**WORK INSTRUCTIONS**
The answer must be every line from the listing that holds the string "среднеквадратического".

**RECORDS PROVIDED**
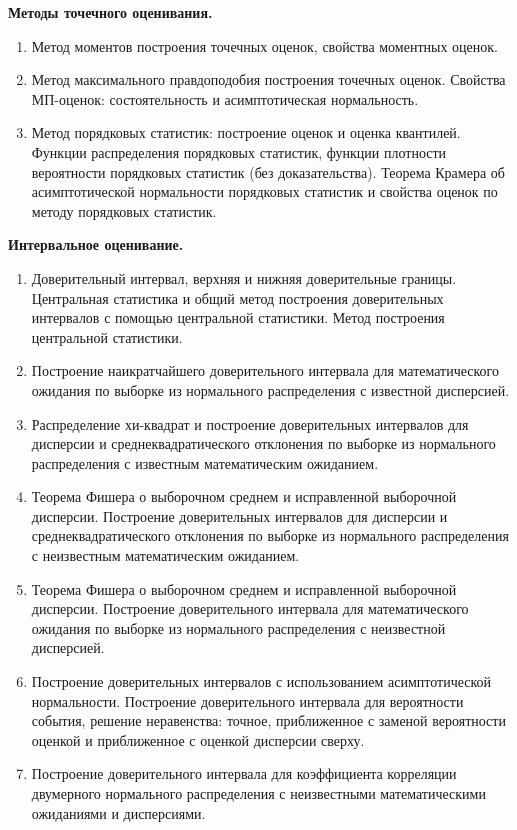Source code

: \documentclass[a4paper,12pt]{article}
\newcommand{\theme}[1]{\hfil \textbf{#1} \hfil}
\begin{document}
\theme{Методы точечного оценивания.}
\begin{enumerate}[resume]
    \item \label{estm:mom} Метод моментов построения точечных оценок, свойства моментных оценок.
    \item \label{estm:ml} Метод максимального правдоподобия построения точечных оценок. Свойства МП-оценок: состоятельность и асимптотическая нормальность.
    \item \label{estm:vs} Метод порядковых статистик: построение оценок и оценка квантилей. Функции распределения порядковых статистик, функции плотности вероятности порядковых статистик (без доказательства). Теорема Крамера об асимптотической нормальности порядковых статистик и свойства оценок по методу порядковых статистик.
\end{enumerate}


\theme{Интервальное оценивание.}
\begin{enumerate}[resume]
    \item \label{int:cs} Доверительный интервал, верхняя и нижняя доверительные границы. Центральная статистика и общий метод построения доверительных интервалов с помощью центральной статистики. Метод построения центральной статистики.
    \item \label{int:exp-kn} Построение наикратчайшего доверительного интервала для математического ожидания по выборке из нормального распределения с известной дисперсией.
    \item \label{int:var-kn} Распределение хи-квадрат и построение доверительных интервалов для дисперсии и среднеквадратического отклонения по выборке из нормального распределения с известным математическим ожиданием.
    \item \label{int:var-unkn} Теорема Фишера о выборочном среднем и исправленной выборочной дисперсии. Построение доверительных интервалов для дисперсии и среднеквадратического отклонения по выборке из нормального распределения с неизвестным математическим ожиданием.
    \item \label{int:exp-unkn} Теорема Фишера о выборочном среднем и исправленной выборочной дисперсии. Построение доверительного интервала для математического ожидания по выборке из нормального распределения с неизвестной дисперсией.
    \item \label{int:asy} Построение доверительных интервалов с использованием асимптотической нормальности. Построение доверительного интервала для вероятности события, решение неравенства: точное, приближенное с заменой вероятности оценкой и приближенное с оценкой дисперсии сверху.
    \item \label{int:cor} Построение доверительного интервала для коэффициента корреляции двумерного нормального распределения с неизвестными математическими ожиданиями и дисперсиями.
\end{enumerate}
\end{document}
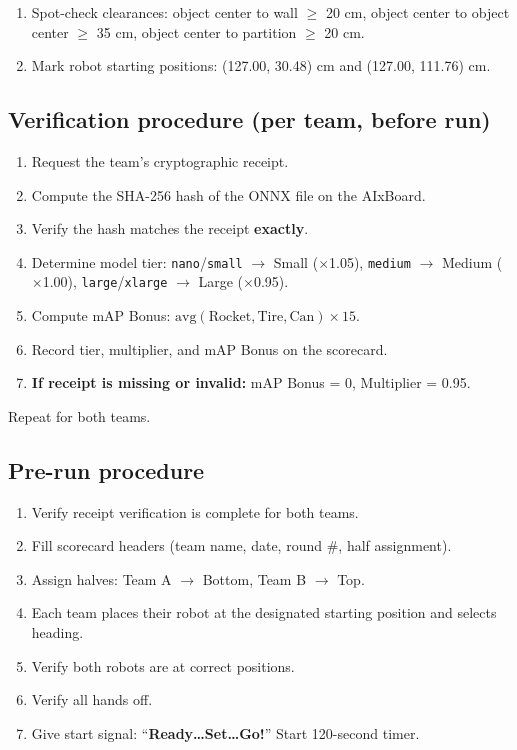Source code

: \documentclass[a4]{article}
\begin{document}
\begin{enumerate}[resume]
    \item Spot-check clearances: object center to wall $\geq$ 20 cm, object center to object center $\geq$ 35 cm, object center to partition $\geq$ 20 cm.
    \item Mark robot starting positions: (127.00, 30.48) cm and (127.00, 111.76) cm.
\end{enumerate}

\subsection*{Verification procedure (per team, before run)}

\begin{enumerate}
    \item Request the team's cryptographic receipt.
    \item Compute the SHA-256 hash of the ONNX file on the AIxBoard.
    \item Verify the hash matches the receipt \textbf{exactly}.
    \item Determine model tier: \texttt{nano}/\texttt{small} $\rightarrow$ Small ($\times$1.05), \texttt{medium} $\rightarrow$ Medium ($\times$1.00), \texttt{large}/\texttt{xlarge} $\rightarrow$ Large ($\times$0.95).
    \item Compute mAP Bonus: $\text{avg}(\text{Rocket}, \text{Tire}, \text{Can}) \times 15$.
    \item Record tier, multiplier, and mAP Bonus on the scorecard.
    \item \textbf{If receipt is missing or invalid:} mAP Bonus = 0, Multiplier = 0.95.
\end{enumerate}

Repeat for both teams.

\subsection*{Pre-run procedure}

\begin{enumerate}
    \item Verify receipt verification is complete for both teams.
    \item Fill scorecard headers (team name, date, round \#, half assignment).
    \item Assign halves: Team A $\rightarrow$ Bottom, Team B $\rightarrow$ Top.
    \item Each team places their robot at the designated starting position and selects heading.
    \item Verify both robots are at correct positions.
    \item Verify all hands off.
    \item Give start signal: ``\textbf{Ready\ldots Set\ldots Go!}'' Start 120-second timer.
\end{enumerate}
\end{document}
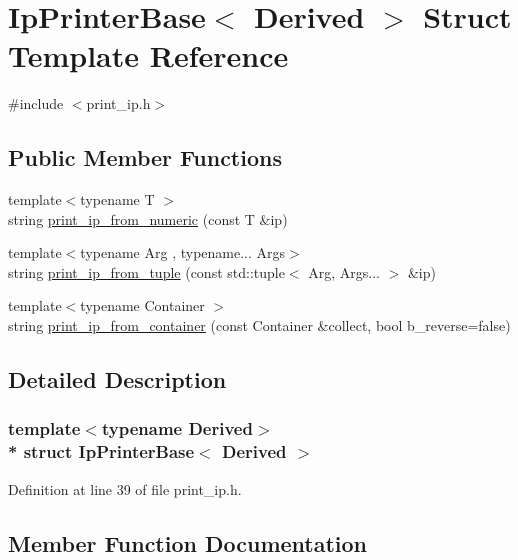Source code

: \hypertarget{struct_ip_printer_base}{}\section{Ip\+Printer\+Base$<$ Derived $>$ Struct Template Reference}
\label{struct_ip_printer_base}


{\ttfamily \#include $<$print\+\_\+ip.\+h$>$}

\subsection*{Public Member Functions}
\begin{DoxyCompactItemize}
\item 
{\footnotesize template$<$typename T $>$ }\\string \hyperlink{struct_ip_printer_base_a598e5b30fdaf6e24a099cd2eea8eeddf}{print\+\_\+ip\+\_\+from\+\_\+numeric} (const T \&ip)
\item 
{\footnotesize template$<$typename Arg , typename... Args$>$ }\\string \hyperlink{struct_ip_printer_base_a0f19d29526c1d6ba5e0a7ec5eee011b1}{print\+\_\+ip\+\_\+from\+\_\+tuple} (const std\+::tuple$<$ Arg, Args... $>$ \&ip)
\item 
{\footnotesize template$<$typename Container $>$ }\\string \hyperlink{struct_ip_printer_base_a8b20f00707051af8fed2254c61e8a823}{print\+\_\+ip\+\_\+from\+\_\+container} (const Container \&collect, bool b\+\_\+reverse=false)
\end{DoxyCompactItemize}


\subsection{Detailed Description}
\subsubsection*{template$<$typename Derived$>$\\*
struct Ip\+Printer\+Base$<$ Derived $>$}



Definition at line 39 of file print\+\_\+ip.\+h.



\subsection{Member Function Documentation}
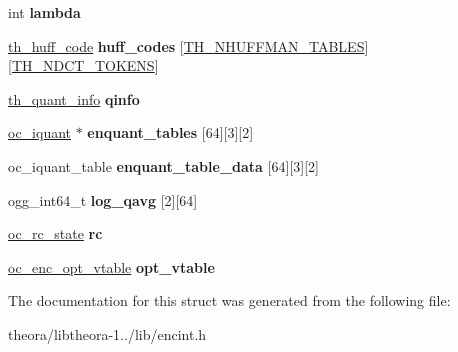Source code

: \begin{DoxyCompactItemize}
\item 
\hypertarget{structth__enc__ctx_af0e0adbc8b2c679577dffcb3202a834a}{int {\bfseries lambda}}\label{structth__enc__ctx_af0e0adbc8b2c679577dffcb3202a834a}

\item 
\hypertarget{structth__enc__ctx_ab22de64959517cc3b0634412ecd9cb2e}{\hyperlink{structth__huff__code}{th\+\_\+huff\+\_\+code} {\bfseries huff\+\_\+codes} \mbox{[}\hyperlink{theora_2libtheora-1_81_81_2include_2theora_2codec_8h_a49bf449eae33c5320f0c308f32c6ae42}{T\+H\+\_\+\+N\+H\+U\+F\+F\+M\+A\+N\+\_\+\+T\+A\+B\+L\+E\+S}\mbox{]}\mbox{[}\hyperlink{theora_2libtheora-1_81_81_2include_2theora_2codec_8h_a2a44f48084e76a58cae48fb5d47cd422}{T\+H\+\_\+\+N\+D\+C\+T\+\_\+\+T\+O\+K\+E\+N\+S}\mbox{]}}\label{structth__enc__ctx_ab22de64959517cc3b0634412ecd9cb2e}

\item 
\hypertarget{structth__enc__ctx_af9e1e949651c3c96be1b8ef3beb254be}{\hyperlink{structth__quant__info}{th\+\_\+quant\+\_\+info} {\bfseries qinfo}}\label{structth__enc__ctx_af9e1e949651c3c96be1b8ef3beb254be}

\item 
\hypertarget{structth__enc__ctx_ab4559a799b0de8c34d0634a13d400a5f}{\hyperlink{structoc__iquant}{oc\+\_\+iquant} $\ast$ {\bfseries enquant\+\_\+tables} \mbox{[}64\mbox{]}\mbox{[}3\mbox{]}\mbox{[}2\mbox{]}}\label{structth__enc__ctx_ab4559a799b0de8c34d0634a13d400a5f}

\item 
\hypertarget{structth__enc__ctx_acf7d19576868f66c5a102047335cfc8d}{oc\+\_\+iquant\+\_\+table {\bfseries enquant\+\_\+table\+\_\+data} \mbox{[}64\mbox{]}\mbox{[}3\mbox{]}\mbox{[}2\mbox{]}}\label{structth__enc__ctx_acf7d19576868f66c5a102047335cfc8d}

\item 
\hypertarget{structth__enc__ctx_a036c12cc66883ceefc940000770268f0}{ogg\+\_\+int64\+\_\+t {\bfseries log\+\_\+qavg} \mbox{[}2\mbox{]}\mbox{[}64\mbox{]}}\label{structth__enc__ctx_a036c12cc66883ceefc940000770268f0}

\item 
\hypertarget{structth__enc__ctx_abab18ec6f0b2997b19bd0b7f3a586448}{\hyperlink{structoc__rc__state}{oc\+\_\+rc\+\_\+state} {\bfseries rc}}\label{structth__enc__ctx_abab18ec6f0b2997b19bd0b7f3a586448}

\item 
\hypertarget{structth__enc__ctx_a4853827339633a8bd3583f5326714ee7}{\hyperlink{structoc__enc__opt__vtable}{oc\+\_\+enc\+\_\+opt\+\_\+vtable} {\bfseries opt\+\_\+vtable}}\label{structth__enc__ctx_a4853827339633a8bd3583f5326714ee7}

\end{DoxyCompactItemize}


The documentation for this struct was generated from the following file\+:\begin{DoxyCompactItemize}
\item 
theora/libtheora-\/1../lib/encint.\+h\end{DoxyCompactItemize}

**SOLUTION FOR THIS EXERCISE**
    \item \label{int:var-kn} Распределение хи-квадрат и построение доверительных интервалов для дисперсии и среднеквадратического отклонения по выборке из нормального распределения с известным математическим ожиданием.
    \item \label{int:var-unkn} Теорема Фишера о выборочном среднем и исправленной выборочной дисперсии. Построение доверительных интервалов для дисперсии и среднеквадратического отклонения по выборке из нормального распределения с неизвестным математическим ожиданием.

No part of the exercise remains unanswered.